*WHAT IS BEING ASKED*. Please reproduce all of the data below exactly, leaving each picture out.

(EXTRACTED MATERIAL Opens)

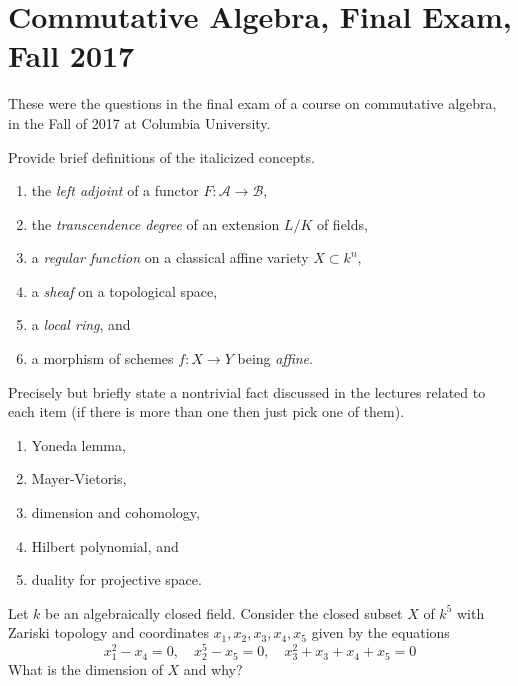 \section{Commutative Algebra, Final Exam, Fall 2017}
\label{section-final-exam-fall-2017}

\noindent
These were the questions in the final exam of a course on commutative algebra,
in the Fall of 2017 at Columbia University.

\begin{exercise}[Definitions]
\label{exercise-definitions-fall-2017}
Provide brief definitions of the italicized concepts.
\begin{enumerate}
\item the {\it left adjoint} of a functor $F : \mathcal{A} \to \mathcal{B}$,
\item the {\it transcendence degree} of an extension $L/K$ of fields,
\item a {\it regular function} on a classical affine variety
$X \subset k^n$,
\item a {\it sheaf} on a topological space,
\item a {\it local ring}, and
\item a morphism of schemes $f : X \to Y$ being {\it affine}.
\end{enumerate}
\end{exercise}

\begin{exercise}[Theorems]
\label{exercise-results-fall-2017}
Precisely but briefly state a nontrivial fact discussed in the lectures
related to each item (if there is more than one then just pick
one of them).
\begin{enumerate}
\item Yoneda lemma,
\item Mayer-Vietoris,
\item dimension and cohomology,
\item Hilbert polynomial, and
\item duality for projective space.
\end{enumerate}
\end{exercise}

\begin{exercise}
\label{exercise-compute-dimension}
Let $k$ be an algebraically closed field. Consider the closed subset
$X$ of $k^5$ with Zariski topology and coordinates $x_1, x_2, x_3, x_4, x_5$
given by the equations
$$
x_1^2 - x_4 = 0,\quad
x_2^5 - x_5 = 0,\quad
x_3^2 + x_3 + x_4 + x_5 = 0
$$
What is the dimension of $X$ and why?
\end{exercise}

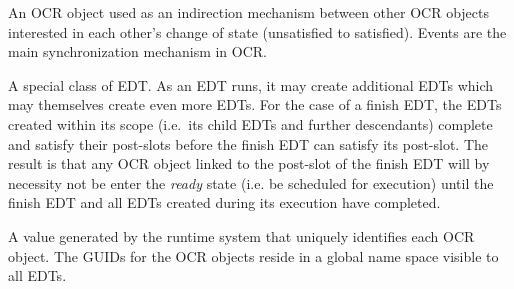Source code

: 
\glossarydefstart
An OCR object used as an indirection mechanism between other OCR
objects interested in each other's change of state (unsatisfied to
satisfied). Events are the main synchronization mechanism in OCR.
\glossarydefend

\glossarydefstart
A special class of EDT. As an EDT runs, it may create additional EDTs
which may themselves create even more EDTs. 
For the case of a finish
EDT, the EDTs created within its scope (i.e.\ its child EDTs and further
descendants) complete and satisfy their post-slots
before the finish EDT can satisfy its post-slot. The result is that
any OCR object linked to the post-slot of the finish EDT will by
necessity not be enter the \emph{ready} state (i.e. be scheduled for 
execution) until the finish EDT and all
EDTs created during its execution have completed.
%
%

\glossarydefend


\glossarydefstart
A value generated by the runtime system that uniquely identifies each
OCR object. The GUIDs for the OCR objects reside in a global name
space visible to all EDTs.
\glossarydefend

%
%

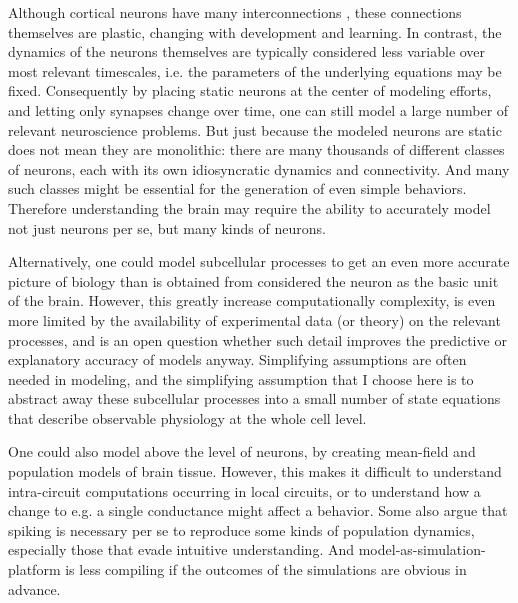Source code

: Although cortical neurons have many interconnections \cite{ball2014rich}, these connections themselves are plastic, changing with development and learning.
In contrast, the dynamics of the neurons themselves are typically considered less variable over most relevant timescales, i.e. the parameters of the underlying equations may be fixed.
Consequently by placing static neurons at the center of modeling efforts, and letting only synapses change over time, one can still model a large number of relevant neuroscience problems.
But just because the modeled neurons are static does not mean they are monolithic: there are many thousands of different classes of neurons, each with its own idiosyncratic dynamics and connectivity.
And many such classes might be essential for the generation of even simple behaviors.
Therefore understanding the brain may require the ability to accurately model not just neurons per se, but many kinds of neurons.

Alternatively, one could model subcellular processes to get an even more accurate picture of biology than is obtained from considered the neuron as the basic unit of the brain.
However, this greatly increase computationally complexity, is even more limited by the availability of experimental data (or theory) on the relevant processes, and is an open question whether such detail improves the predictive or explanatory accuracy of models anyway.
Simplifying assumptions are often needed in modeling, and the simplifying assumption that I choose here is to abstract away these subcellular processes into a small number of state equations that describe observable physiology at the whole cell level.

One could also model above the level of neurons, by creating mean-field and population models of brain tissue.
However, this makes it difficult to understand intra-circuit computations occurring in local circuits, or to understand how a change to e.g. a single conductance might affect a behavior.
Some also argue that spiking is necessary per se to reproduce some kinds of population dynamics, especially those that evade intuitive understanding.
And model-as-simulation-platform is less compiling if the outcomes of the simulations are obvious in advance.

(EXTRACTED MATERIAL Closes)

*REPLY*.
 \section{Commutative Algebra, Final Exam, Fall 2017}
\label{section-final-exam-fall-2017}

\noindent
These were the questions in the final exam of a course on commutative algebra,
in the Fall of 2017 at Columbia University.

\begin{exercise}[Definitions]
\label{exercise-definitions-fall-2017}
Provide brief definitions of the italicized concepts.
\begin{enumerate}
\item the {\it left adjoint} of a functor $F : \mathcal{A} \to \mathcal{B}$,
\item the {\it transcendence degree} of an extension $L/K$ of fields,
\item a {\it regular function} on a classical affine variety
$X \subset k^n$,
\item a {\it sheaf} on a topological space,
\item a {\it local ring}, and
\item a morphism of schemes $f : X \to Y$ being {\it affine}.
\end{enumerate}
\end{exercise}

\begin{exercise}[Theorems]
\label{exercise-results-fall-2017}
Precisely but briefly state a nontrivial fact discussed in the lectures
related to each item (if there is more than one then just pick
one of them).
\begin{enumerate}
\item Yoneda lemma,
\item Mayer-Vietoris,
\item dimension and cohomology,
\item Hilbert polynomial, and
\item duality for projective space.
\end{enumerate}
\end{exercise}

\begin{exercise}
\label{exercise-compute-dimension}
Let $k$ be an algebraically closed field. Consider the closed subset
$X$ of $k^5$ with Zariski topology and coordinates $x_1, x_2, x_3, x_4, x_5$
given by the equations
$$
x_1^2 - x_4 = 0,\quad
x_2^5 - x_5 = 0,\quad
x_3^2 + x_3 + x_4 + x_5 = 0
$$
What is the dimension of $X$ and why?
\end{exercise}

Source code

: 
\glossarydefstart
An OCR object used as an indirection mechanism between other OCR
objects interested in each other's change of state (unsatisfied to
satisfied). Events are the main synchronization mechanism in OCR.
\glossarydefend

\glossarydefstart
A special class of EDT. As an EDT runs, it may create additional EDTs
which may themselves create even more EDTs. 
For the case of a finish
EDT, the EDTs created within its scope (i.e.\ its child EDTs and further
descendants) complete and satisfy their post-slots
before the finish EDT can satisfy its post-slot. The result is that
any OCR object linked to the post-slot of the finish EDT will by
necessity not be enter the \emph{ready} state (i.e. be scheduled for 
execution) until the finish EDT and all
EDTs created during its execution have completed.
%
%

\glossarydefend


\glossarydefstart
A value generated by the runtime system that uniquely identifies each
OCR object. The GUIDs for the OCR objects reside in a global name
space visible to all EDTs.
\glossarydefend

%
%

Source code

: Although cortical neurons have many interconnections \cite{ball2014rich}, these connections themselves are plastic, changing with development and learning.
In contrast, the dynamics of the neurons themselves are typically considered less variable over most relevant timescales, i.e. the parameters of the underlying equations may be fixed.
Consequently by placing static neurons at the center of modeling efforts, and letting only synapses change over time, one can still model a large number of relevant neuroscience problems.
But just because the modeled neurons are static does not mean they are monolithic: there are many thousands of different classes of neurons, each with its own idiosyncratic dynamics and connectivity.
And many such classes might be essential for the generation of even simple behaviors.
Therefore understanding the brain may require the ability to accurately model not just neurons per se, but many kinds of neurons.

Alternatively, one could model subcellular processes to get an even more accurate picture of biology than is obtained from considered the neuron as the basic unit of the brain.
However, this greatly increase computationally complexity, is even more limited by the availability of experimental data (or theory) on the relevant processes, and is an open question whether such detail improves the predictive or explanatory accuracy of models anyway.
Simplifying assumptions are often needed in modeling, and the simplifying assumption that I choose here is to abstract away these subcellular processes into a small number of state equations that describe observable physiology at the whole cell level.

One could also model above the level of neurons, by creating mean-field and population models of brain tissue.
However, this makes it difficult to understand intra-circuit computations occurring in local circuits, or to understand how a change to e.g. a single conductance might affect a behavior.
Some also argue that spiking is necessary per se to reproduce some kinds of population dynamics, especially those that evade intuitive understanding.
And model-as-simulation-platform is less compiling if the outcomes of the simulations are obvious in advance.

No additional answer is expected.